Copy each line that contains the string "both", taking them from the material.

........

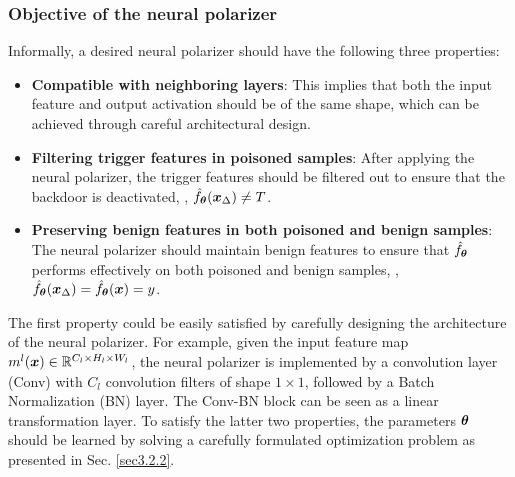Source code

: \subsubsection{Objective of the neural polarizer\label{sec3.2.1}}
Informally, a desired neural polarizer should have the following three properties:
\begin{itemize}[leftmargin=*]
    \item \textbf{Compatible with neighboring layers}: This implies that both the input feature and output activation should be of the same shape, which can be achieved through careful architectural design.
    \item \textbf{Filtering trigger features in poisoned samples}: After applying the neural polarizer, the trigger features should be filtered out to ensure that the backdoor is deactivated, \ie, $\hat{f}_{\bm{\theta}}(\bm{x}_{\Delta})\neq T$.
    \item \textbf{Preserving benign features in both poisoned and benign samples}: The neural polarizer should maintain benign features to ensure that $\hat{f}_{\bm{\theta}}$ performs effectively on both poisoned and benign samples, \ie, $\hat{f}_{\bm{\theta}}(\bm{x}_{\Delta})= \hat{f}_{\bm{\theta}}(\bm{x}) = y$.     
\end{itemize}
The first property could be easily satisfied by carefully designing the architecture of the neural polarizer. For example, given the input feature map \(m^l(\bm{x}) \in \mathbb{R}^{C_l \times H_l \times W_l}\), the neural polarizer is implemented by a convolution layer (Conv) with $C_l$ convolution filters of shape $1\times1$, followed by a Batch Normalization (BN) layer. The Conv-BN block can be seen as a linear transformation layer. 
To satisfy the latter two properties, the parameters $\bm{\theta}$ should be learned by solving a carefully formulated optimization problem as presented in Sec. \ref{sec3.2.2}.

........

= RESPONSE AREA =
    \item \textbf{Compatible with neighboring layers}: This implies that both the input feature and output activation should be of the same shape, which can be achieved through careful architectural design.
    \item \textbf{Preserving benign features in both poisoned and benign samples}: The neural polarizer should maintain benign features to ensure that $\hat{f}_{\bm{\theta}}$ performs effectively on both poisoned and benign samples, \ie, $\hat{f}_{\bm{\theta}}(\bm{x}_{\Delta})= \hat{f}_{\bm{\theta}}(\bm{x}) = y$.     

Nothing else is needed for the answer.